Would I gather arguments for hoping that I shall never be cast away?
Where shall I go to find them? Shall I look at my own graces and gifts?
Shall I take comfort in my own faith, and love, and penitence, and
zeal, and prayer? Shall I turn to my own heart, and say, "this same
heart will never be false and cold?" Oh, no! God forbid! I will look at
the cross of Christ. This is my grand argument. This is my mainstay. I
cannot think that He who went through such sufferings to redeem my
soul, will let that soul perish after all, when it has once cast itself
on Him. Oh, no! what Jesus paid for, Jesus will surely keep. He paid
dearly for it. He will not let it easily be lost. He died for me when I
was yet a dark sinner: He will never forsake me after I have believed.
Ah, reader, when Satan tempts you to doubt whether Christ's people will
be kept from falling, you should tell Satan to look at the cross.

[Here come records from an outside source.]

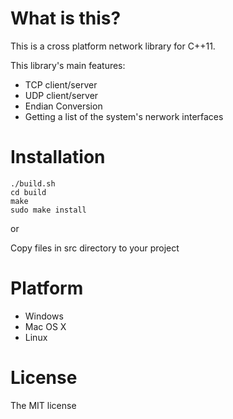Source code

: # What is this?
This is a cross platform network library for C++11.

This library's main features:
- TCP client/server
- UDP client/server
- Endian Conversion
- Getting a list of the system's nerwork interfaces

# Installation
```
./build.sh
cd build
make
sudo make install
```
or

Copy files in src directory to your project

# Platform
- Windows
- Mac OS X
- Linux

# License
The MIT license
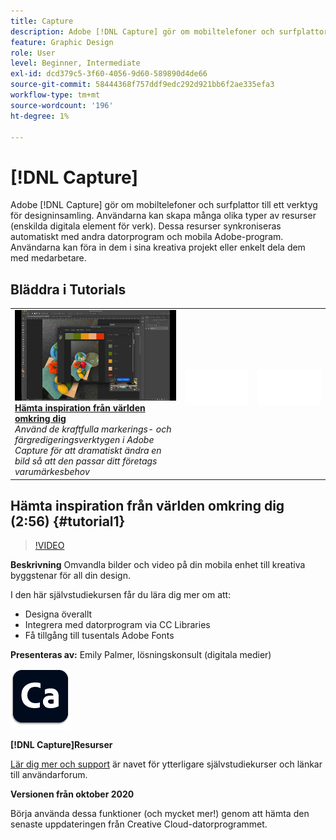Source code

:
 ```yaml
---
title: Capture
description: Adobe [!DNL Capture] gör om mobiltelefoner och surfplattor till ett verktyg för designinsamling
feature: Graphic Design
role: User
level: Beginner, Intermediate
exl-id: dcd379c5-3f60-4056-9d60-589890d4de66
source-git-commit: 58444368f757ddf9edc292d921bb6f2ae335efa3
workflow-type: tm+mt
source-wordcount: '196'
ht-degree: 1%

---
```


# [!DNL Capture]

Adobe [!DNL Capture] gör om mobiltelefoner och surfplattor till ett verktyg för designinsamling. Användarna kan skapa många olika typer av resurser (enskilda digitala element för verk).   Dessa resurser synkroniseras automatiskt med andra datorprogram och mobila Adobe-program. Användarna kan föra in dem i sina kreativa projekt eller enkelt dela dem med medarbetare.

## Bläddra i Tutorials

<table style="table-layout:fixed">
<tr>
 <td>
   <a href="capture.md#tutorial1">
      <img alt="Hämta inspiration från världen omkring dig" src="../assets/capture_palmer_thumbnail.jpg" />
   </a>
    <div>
   <a href="capture.md#tutorial1"><strong>Hämta inspiration från världen omkring dig</strong></a>
    </div>
    <em>Använd de kraftfulla markerings- och färgredigeringsverktygen i Adobe Capture för att dramatiskt ändra en bild så att den passar ditt företags varumärkesbehov</em>
    <br>
  </td>
  <td>
    <img alt="Avgränsare" src="../assets/Whitespacer.png" />
    <div>
    <br>
  </td>
  <td>
    <img alt="Avgränsare" src="../assets/Whitespacer.png" />
    <div>
    <br>
  </td>
</tr>
</table>

## Hämta inspiration från världen omkring dig (2:56) {#tutorial1}

>[!VIDEO](https://video.tv.adobe.com/v/326825?hidetitle=true)

**Beskrivning**
Omvandla bilder och video på din mobila enhet till kreativa byggstenar för all din design.

I den här självstudiekursen får du lära dig mer om att:
* Designa överallt
* Integrera med datorprogram via CC Libraries
* Få tillgång till tusentals Adobe Fonts

**Presenteras av:**
Emily Palmer, lösningskonsult (digitala medier)

![Capture-logotyp](../assets/ca_appicon_96.png)

**[!DNL Capture]Resurser**

[Lär dig mer och support](https://helpx.adobe.com/mobile-apps/help/capture-faq.html) är navet för ytterligare självstudiekurser och länkar till användarforum.

**Versionen från oktober 2020**

Börja använda dessa funktioner (och mycket mer!) genom att hämta den senaste uppdateringen från Creative Cloud-datorprogrammet.
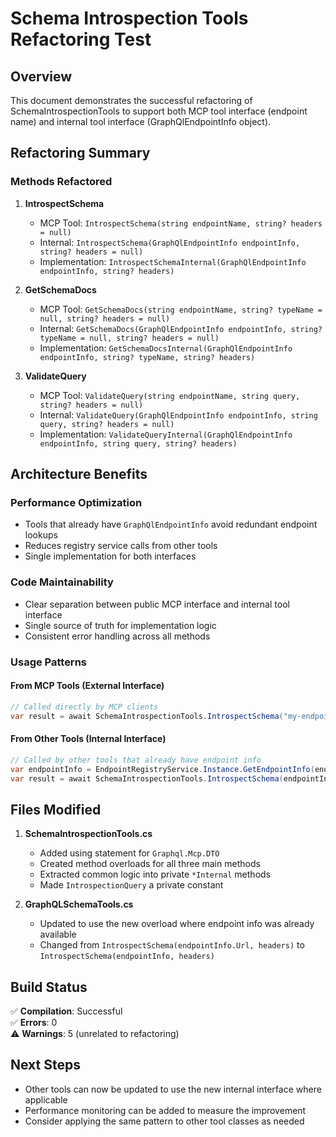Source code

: # Schema Introspection Tools Refactoring Test

## Overview
This document demonstrates the successful refactoring of SchemaIntrospectionTools to support both MCP tool interface (endpoint name) and internal tool interface (GraphQlEndpointInfo object).

## Refactoring Summary

### Methods Refactored
1. **IntrospectSchema**
   - MCP Tool: `IntrospectSchema(string endpointName, string? headers = null)`
   - Internal: `IntrospectSchema(GraphQlEndpointInfo endpointInfo, string? headers = null)`
   - Implementation: `IntrospectSchemaInternal(GraphQlEndpointInfo endpointInfo, string? headers)`

2. **GetSchemaDocs**
   - MCP Tool: `GetSchemaDocs(string endpointName, string? typeName = null, string? headers = null)`
   - Internal: `GetSchemaDocs(GraphQlEndpointInfo endpointInfo, string? typeName = null, string? headers = null)`
   - Implementation: `GetSchemaDocsInternal(GraphQlEndpointInfo endpointInfo, string? typeName, string? headers)`

3. **ValidateQuery**
   - MCP Tool: `ValidateQuery(string endpointName, string query, string? headers = null)`
   - Internal: `ValidateQuery(GraphQlEndpointInfo endpointInfo, string query, string? headers = null)`
   - Implementation: `ValidateQueryInternal(GraphQlEndpointInfo endpointInfo, string query, string? headers)`

## Architecture Benefits

### Performance Optimization
- Tools that already have `GraphQlEndpointInfo` avoid redundant endpoint lookups
- Reduces registry service calls from other tools
- Single implementation for both interfaces

### Code Maintainability
- Clear separation between public MCP interface and internal tool interface
- Single source of truth for implementation logic
- Consistent error handling across all methods

### Usage Patterns

#### From MCP Tools (External Interface)
```csharp
// Called directly by MCP clients
var result = await SchemaIntrospectionTools.IntrospectSchema("my-endpoint", headers);
```

#### From Other Tools (Internal Interface)
```csharp
// Called by other tools that already have endpoint info
var endpointInfo = EndpointRegistryService.Instance.GetEndpointInfo(endpointName);
var result = await SchemaIntrospectionTools.IntrospectSchema(endpointInfo, headers);
```

## Files Modified

1. **SchemaIntrospectionTools.cs**
   - Added using statement for `Graphql.Mcp.DTO`
   - Created method overloads for all three main methods
   - Extracted common logic into private `*Internal` methods
   - Made `IntrospectionQuery` a private constant

2. **GraphQLSchemaTools.cs**
   - Updated to use the new overload where endpoint info was already available
   - Changed from `IntrospectSchema(endpointInfo.Url, headers)` to `IntrospectSchema(endpointInfo, headers)`

## Build Status
✅ **Compilation**: Successful  
✅ **Errors**: 0  
⚠️ **Warnings**: 5 (unrelated to refactoring)

## Next Steps
- Other tools can now be updated to use the new internal interface where applicable
- Performance monitoring can be added to measure the improvement
- Consider applying the same pattern to other tool classes as needed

And now, reader, will you marvel that I said all Christians ought to
glory in the cross? Will you not rather wonder that any can hear of the
cross and remain unmoved? I declare I know no greater proof of man's
depravity, than the fact that thousands of so-called Christians see
nothing in the cross. Well may our hearts be called stony,--well may
the eyes of our mind be called blind,--well may our whole nature be
called diseased,--well may we all be called dead, when the cross of
Christ is heard of and yet neglected. Surely we may take up the words
of the prophet, and say, Hear, on heavens, and be astonished on earth ;
a wonderful and a horrible thing is done,"--Christ was crucified for
sinners, and yet many Christians live as if He was never crucified at
Reader, the cross is the grand peculiarity of the Christian religion.
Other religions have laws and moral precepts,--forms and
ceremonies,--rewards and punishments. But other religions cannot tell
us of a dying Saviour. They cannot show us the cross This is the crown
and glory of the Gospel. This is that special comfort which belongs to
it alone. Miserable indeed is that religious teaching which calls
itself Christian, and yet contains nothing of the cross. A man who
teaches in this way, might as well profess to explain the solar system,
and yet tell his hearers nothing about the sun.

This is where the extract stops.